I recently upgraded my boil/fermentation equipment to be able to do 10 gallon batches. Brewed up a nice ESB to test the system out, and even with the modest amount of grain, I was pushing my old 10 gallon cooler mash tun to overflow levels with the batch sparge. I have an LME barrel I'm not doing anything with, and was thinking of hacking off the top, and throwing a ball valve on the bottom, and moving my false bottom over... Was just debating if I want to insulate, or make a lid... Anywho, I figured I would ask all the 10 gallon batch brewers here what they use for a mash tun, and how they like it? Cheers friends.

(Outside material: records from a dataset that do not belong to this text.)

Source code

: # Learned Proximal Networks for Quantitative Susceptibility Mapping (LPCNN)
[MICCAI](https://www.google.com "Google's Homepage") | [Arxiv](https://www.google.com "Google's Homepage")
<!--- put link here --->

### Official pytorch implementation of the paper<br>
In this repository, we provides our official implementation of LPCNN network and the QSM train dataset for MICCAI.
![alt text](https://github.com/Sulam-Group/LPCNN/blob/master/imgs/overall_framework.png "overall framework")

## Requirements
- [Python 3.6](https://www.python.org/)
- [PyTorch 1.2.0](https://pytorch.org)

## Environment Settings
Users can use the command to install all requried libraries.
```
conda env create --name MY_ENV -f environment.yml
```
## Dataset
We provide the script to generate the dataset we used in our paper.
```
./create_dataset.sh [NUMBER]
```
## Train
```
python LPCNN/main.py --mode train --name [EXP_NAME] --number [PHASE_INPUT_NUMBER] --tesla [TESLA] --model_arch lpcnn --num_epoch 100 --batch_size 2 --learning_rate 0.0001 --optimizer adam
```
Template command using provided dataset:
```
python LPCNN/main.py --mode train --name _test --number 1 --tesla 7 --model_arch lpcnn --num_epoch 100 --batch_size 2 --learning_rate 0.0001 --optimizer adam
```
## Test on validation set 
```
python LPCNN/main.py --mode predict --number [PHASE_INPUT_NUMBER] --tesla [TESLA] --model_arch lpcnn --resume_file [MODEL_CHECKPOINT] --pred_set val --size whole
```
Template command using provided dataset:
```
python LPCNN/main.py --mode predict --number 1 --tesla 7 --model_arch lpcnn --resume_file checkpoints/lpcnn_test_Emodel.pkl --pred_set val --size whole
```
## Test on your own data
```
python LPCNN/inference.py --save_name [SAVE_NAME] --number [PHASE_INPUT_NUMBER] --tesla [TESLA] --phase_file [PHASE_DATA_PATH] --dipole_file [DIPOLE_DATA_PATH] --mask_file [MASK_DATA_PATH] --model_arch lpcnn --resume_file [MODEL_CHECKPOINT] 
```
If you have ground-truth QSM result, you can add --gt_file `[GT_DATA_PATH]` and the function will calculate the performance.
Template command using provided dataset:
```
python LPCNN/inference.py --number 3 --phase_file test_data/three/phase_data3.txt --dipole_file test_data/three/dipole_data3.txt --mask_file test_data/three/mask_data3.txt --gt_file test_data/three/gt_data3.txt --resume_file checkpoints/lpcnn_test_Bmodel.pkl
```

If you're looking for incremental gain with flexibility for making smaller batches, just pick up a five gallon beverage cooler and a large grain bag...split the grain and water between your 10 and the 5 and mix the worts in the brewpot. No worry about sparge overflow.
What is your liquid to grain ratio that you are overflowing a 10 gallon with an esb? That doesn't compute. I have a 10 gallon set up and I have yet to overflow it with any of my 10 gallon recipes; regardless the starting gravity, nor grain bill. It definitely sounds like something is off.
I use a 12 gallon rectangle shape cooler with braided hose and i can do 10 gallons of 1.070 ish wort without overflowing. I use a keggle as my brew kettle. I am hoping to upgrade to a 20 gallon kettle and I'll convert my 15 gallon keggle to my mash tun. I would imagine you could do 1.090-1.100 OG worts with a 15 gallon mash tun before maxing it out.
Grain ratio was 1lb/1.45qt. with approx. 15lbs of grain. Strike water 5.3 Gallons Sparge was 8.4 Gallons.
Something really sounds off. I regularly do 10 gallon batches in a 10 gallon cooler, with 19 pounds of grain. Mash infusion is about 6 gallons, and I do two batch sparges - one at about 3 gallons and the other at about 6 gallons. Try using 2 batch sparges rather than one. I never have it flow over.
Another vote for the Coleman Extreme. Best bang for the buck, and can handle the occasional 15-20 gallon batch if its not crazy strong. For most 10 gallon batches you will have a fairly shallow grain bed that allows for a pretty quick sparge without sacrificing much efficiency - and you will never have a stuck sparge.
Not really off, just had to split the sparge.... same as you. I'm just trying to avoid the extra step, or having to top off the sparge.